Hi Kovid,
Yes I read that PEP about variable size storage methods for the new strings and looked at their data structures for storing strings under the new formats. It looks like an engineers nightmare. They have fields for latin-1, utf-8, utf-16, and ucs-4 all stored in two different string structures depending on the size of the largest character, and they use bitfields to store info, etc.
And their interface routine decisions are a joke. According to some e-mails, string manipulation slowed down by over 30% whereas storage really wasn't much better. I read an article that said that after simple compression, utf-8 (even for non-BMP) takes up less space than ucs-4 due to the degree of byte repetition for non-BMP languages. So they could have stuck with utf-8 for Linux/unix and used utf-16 le with multiple chars used to encode ucs-4 when needed for Windows. Or even moved all platforms to utf-16. Imagine debugging a buggy program with gdb. You would need gdb macros to just figure out what the string data said!!

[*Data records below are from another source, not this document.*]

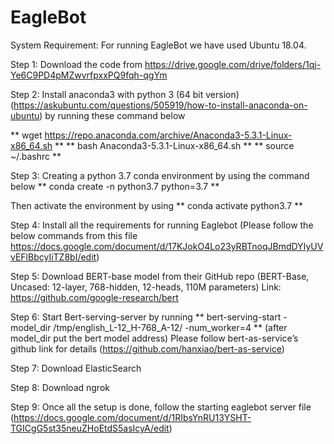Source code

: # EagleBot

System Requirement: For running EagleBot we have used Ubuntu 18.04.

Step 1: Download the code from https://drive.google.com/drive/folders/1qj-Ye6C9PD4pMZwvrfpxxPQ9fqh-qgYm

Step 2: Install anaconda3 with python 3 (64 bit version) (https://askubuntu.com/questions/505919/how-to-install-anaconda-on-ubuntu) by running these command below

** wget https://repo.anaconda.com/archive/Anaconda3-5.3.1-Linux-x86_64.sh **
** bash Anaconda3-5.3.1-Linux-x86_64.sh **
** source ~/.bashrc ** 

Step 3: Creating a python 3.7 conda environment by using the command below 
** conda create -n python3.7 python=3.7 ** 

Then activate the environment by using 
** conda activate python3.7 **

Step 4: Install all the requirements for running Eaglebot (Please follow the below commands from this file https://docs.google.com/document/d/17KJokO4Lo23yRBTnoqJBmdDYIyUVvEFlBbcyIiTZ8bI/edit) 

Step 5: Download BERT-base model from their GitHub repo (BERT-Base, Uncased: 12-layer, 768-hidden, 12-heads, 110M parameters)
Link: https://github.com/google-research/bert

Step 6: Start Bert-serving-server by running 
** bert-serving-start -model_dir /tmp/english_L-12_H-768_A-12/ -num_worker=4 **
(after model_dir put the bert model address)
Please follow bert-as-service’s github link for details (https://github.com/hanxiao/bert-as-service)

Step 7: Download ElasticSearch

Step 8: Download ngrok

Step 9: Once all the setup is done, follow the starting eaglebot server file 
(https://docs.google.com/document/d/1RIbsYnRU13YSHT-TGICgG5st35neuZHoEtdS5asIcyA/edit)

I must say that I am very unimpressed with many of the developer decisions. But they don't seem to see how silly they are being and how many future bugs and nightmares they are creating with such nonsense. They have forgotten the KISS principle of all good engineers.
As I said before, if a large organization said they would fork Python 2 and fix the many longstanding bugs and make their own new releases, I would stay with Python 2 and forget Python 3. As it stands I can just hedge my bets, by supporting both with one codebase and seeing what happens.
Take care,
KevinH
Quote:
Originally Posted by kovidgoyal
@KevinH: I see you've started discovering the joys of Python 3  Be glad you dont have to port any C extension modules. In Python 2 strings are internally always UTF-16 (except on linux) which is great because all external libraries (the windows API, ICU, etc.) all use UTF-16. As of python 3.3 a python string can be any of ascii, UCS2 or UCS4, depending on its contents. So now every time you call any external API function with a python string, you have to inspect and convert it. Joy, joy, joy.
And if you thought that dealing with binary file formats was bad, think about all the network facing code -- all network protocols are binary. I really dont know what the python 3 devs were smoking. Thank heavens python is open source and I can continue using python 2 for a long, long time. Hopefully, I can retire before it becomes necessary to port calibre from python 2.
|